Commissary cost of sales increased $49,714 or 29.5% for the
three months ended September 30, 1998 compared to the same period
in 1997, primarily due to the addition of three franchise
restaurants and two international licensed restaurants.
Commissary cost of sales as a percentage of commissary sales
decreased 1.5%. This decrease is primarily due to lower
ingredient costs for products sold.
Restaurant operating expenses increased by $1,814,219 or
51.1% in the three months ended September 30, 1998 compared to
the same period in 1997, principally due to having eight
additional Company-owned restaurants open. Operating expenses
increased as a percentage of restaurant sales to 51.0% from 48.6%
for the three months ended September 30, 1998 compared to the
same period in 1997, primarily due to a 1.6% increase in freight
and a .9% increase in restaurant level promotional costs.
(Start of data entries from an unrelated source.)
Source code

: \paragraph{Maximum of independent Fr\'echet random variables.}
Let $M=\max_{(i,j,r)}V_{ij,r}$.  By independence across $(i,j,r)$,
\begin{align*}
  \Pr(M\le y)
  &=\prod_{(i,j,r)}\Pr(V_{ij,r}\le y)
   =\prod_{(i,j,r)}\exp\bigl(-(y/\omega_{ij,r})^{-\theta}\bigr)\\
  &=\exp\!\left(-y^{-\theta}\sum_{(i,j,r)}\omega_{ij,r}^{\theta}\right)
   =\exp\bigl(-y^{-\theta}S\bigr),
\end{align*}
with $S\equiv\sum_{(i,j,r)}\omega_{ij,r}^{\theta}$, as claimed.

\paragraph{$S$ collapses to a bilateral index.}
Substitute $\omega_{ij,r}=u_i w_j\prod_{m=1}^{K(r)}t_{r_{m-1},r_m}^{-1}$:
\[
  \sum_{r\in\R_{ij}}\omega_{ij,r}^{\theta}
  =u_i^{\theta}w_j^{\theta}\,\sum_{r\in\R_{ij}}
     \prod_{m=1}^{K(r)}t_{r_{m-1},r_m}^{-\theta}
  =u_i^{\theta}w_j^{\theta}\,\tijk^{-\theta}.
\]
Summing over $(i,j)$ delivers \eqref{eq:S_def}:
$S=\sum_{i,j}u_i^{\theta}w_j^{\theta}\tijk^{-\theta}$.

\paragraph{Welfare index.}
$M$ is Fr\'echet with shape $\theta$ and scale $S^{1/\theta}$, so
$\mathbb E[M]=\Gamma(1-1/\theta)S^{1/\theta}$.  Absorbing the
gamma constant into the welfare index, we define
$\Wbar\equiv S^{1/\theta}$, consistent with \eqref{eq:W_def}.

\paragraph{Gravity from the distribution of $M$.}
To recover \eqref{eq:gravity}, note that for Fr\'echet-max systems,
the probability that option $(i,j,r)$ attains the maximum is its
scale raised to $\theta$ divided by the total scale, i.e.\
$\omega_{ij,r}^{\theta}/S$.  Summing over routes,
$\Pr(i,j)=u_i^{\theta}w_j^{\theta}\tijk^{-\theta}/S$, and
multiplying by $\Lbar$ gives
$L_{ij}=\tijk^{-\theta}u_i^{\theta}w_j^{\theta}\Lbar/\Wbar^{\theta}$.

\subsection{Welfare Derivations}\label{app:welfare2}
Selling, general and administrative expenses increased by
$180,467 or 22.0% for the three months ended September 30, 1998
compared to the same period in 1997 due in part to the Company
expanding its management and staff throughout 1998 reflecting the
increased level of support necessary to support the growing
restaurant base. The Company also increased advertising expense
approximately $43,000 for the three months ended September 30,
1998 compared to the same period in 1997. Because of the
Company's restaurant growth plans management expects these
expenses to continue to increase during 1998 in absolute dollars.
Preopening amortization increased $102,241 or 79.8% for the
three months ended September 30, 1998 compared to the same period
in 1997, due primarily to the addition of eight Company-owned
restaurants since September 30, 1997.
Depreciation and amortization expense increased $126,625 or
52.2% in the three months ended September 30, 1998 compared to
the same period in 1997 due primarily to the addition of eight
Company-owned restaurants since September 30, 1997.
Net interest expense increased $126,612 or 127.2% for the
three months ended September 30, 1998 compared to the same
period in 1997. The increase resulted from increased borrowings
to fund the growth in Company-owned restaurants.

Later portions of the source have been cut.